In seiner Arbeit Erzeugung von Authentizität und Historizität im Film am Beispiel von Edgar Reitz‘ Heimat-Reihe (2024) geht er der These nach, „dass Reitz insbesondere mit seinen filmischen Heimat-Epen auf eine besondere Weise das Gefühl von Authentizität beim Rezipienten evoziert, und dass er dies anders tut als der Historien- oder Zeitfilm üblicherweise: mittels der Methode der dichten Beschreibung, wie sie Clifford Geertz für die Einordnung sozialer Systeme vorgeschlagen hat. Diese als eine Mischung aus persönlichen Erinnerungen des Regisseurs und tradierten Erzählungen präsentierte Filmfiktion kann nämlich, so meine Auffassung, auf der Zuschauerseite als eine Art teilnehmende Beobachtung rezipiert und dadurch in eine kollektive Erinnerung überführt werden.“1
Sein Vorgehen im Rahmen der Studie beschreibt er so:
„Der erste Schritt wird sein, zu zeigen, dass für Reitz Historizität mit Erinnerung bzw. Erinnerungsarbeit verbunden ist, zumal dort, wo es keine gesicherten Dokumente gibt, die eine Re-Konstruktion der Geschichte ermöglichen. Auf die Erkenntnis, dass Geschichte heute nicht mehr als koordiniert zusammenhängende Fortschreibung von Kausalitäten erklärt werden kann, gehe ich ein und versuche darzustellen, wie Reitz mit seinem Konzept des Erinnerns die ›Lücken‹ füllt. Dabei führe ich den bisher anders oder zumindest selten in Konkurrenz zum Historien- und Zeitfilm stehenden Begriff des Erinnerungsfilms ein.

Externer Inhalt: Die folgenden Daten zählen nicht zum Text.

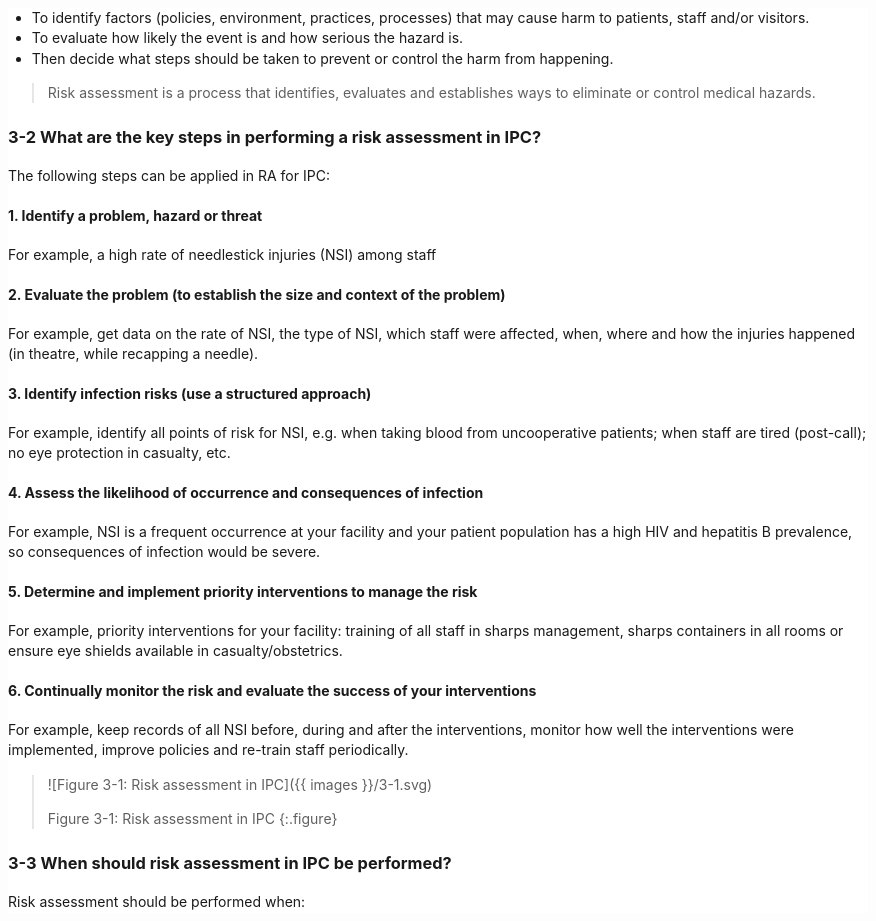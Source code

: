 *	To identify factors (policies, environment, practices, processes) that may cause harm to patients, staff and/or visitors. 
*	To evaluate how likely the event is and how serious the hazard is.
*	Then decide what steps should be taken to prevent or control the harm from happening.

> Risk assessment is a process that identifies, evaluates and establishes ways to eliminate or control medical hazards.

### 3-2 What are the key steps in performing a risk assessment in IPC?

The following steps can be applied in RA for IPC: 

#### 1. Identify a problem, hazard or threat 

For example, a high rate of needlestick injuries (NSI) among staff

#### 2. Evaluate the problem (to establish the size and context of the problem) 

For example, get data on the rate of NSI, the type of NSI, which staff were affected, when, where and how the injuries happened (in theatre, while recapping a needle).

#### 3. Identify infection risks (use a structured approach) 
For example, identify all points of risk for NSI, e.g. when taking blood from uncooperative patients; when staff are tired (post-call); no eye protection in casualty, etc.

#### 4. Assess the likelihood of occurrence and consequences of infection

For example, NSI is a frequent occurrence at your facility and your patient population has a high HIV and hepatitis B prevalence, so consequences of infection would 
be severe.

#### 5. Determine and implement priority interventions to manage the risk

For example, priority interventions for your facility: training of all staff in sharps management, sharps containers in all rooms or ensure eye shields available in casualty/obstetrics.

#### 6. Continually monitor the risk and evaluate the success of your interventions

For example, keep records of all NSI before, during and after the interventions, monitor how well the interventions were implemented, improve policies and re-train staff periodically. 

> ![Figure 3-1: Risk assessment in IPC]({{ images }}/3-1.svg)
> 
> Figure 3-1: Risk assessment in IPC
{:.figure}

### 3-3 When should risk assessment in IPC be performed? 

Risk assessment should be performed when:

Wie die dichte Beschreibung filmpraktisch umgesetzt wird, stelle ich nach einer Einführung in das Heimat-Gesamtprojekt durch einen Kategorien- und Methodenkatalog dar, anhand dessen sich exemplarisch formale wie inhaltliche Vorgehensweisen analysieren lassen, welche es Reitz ermöglichen, eine intensive Bindung zwischen Film und Rezipient zu erwirken. (…)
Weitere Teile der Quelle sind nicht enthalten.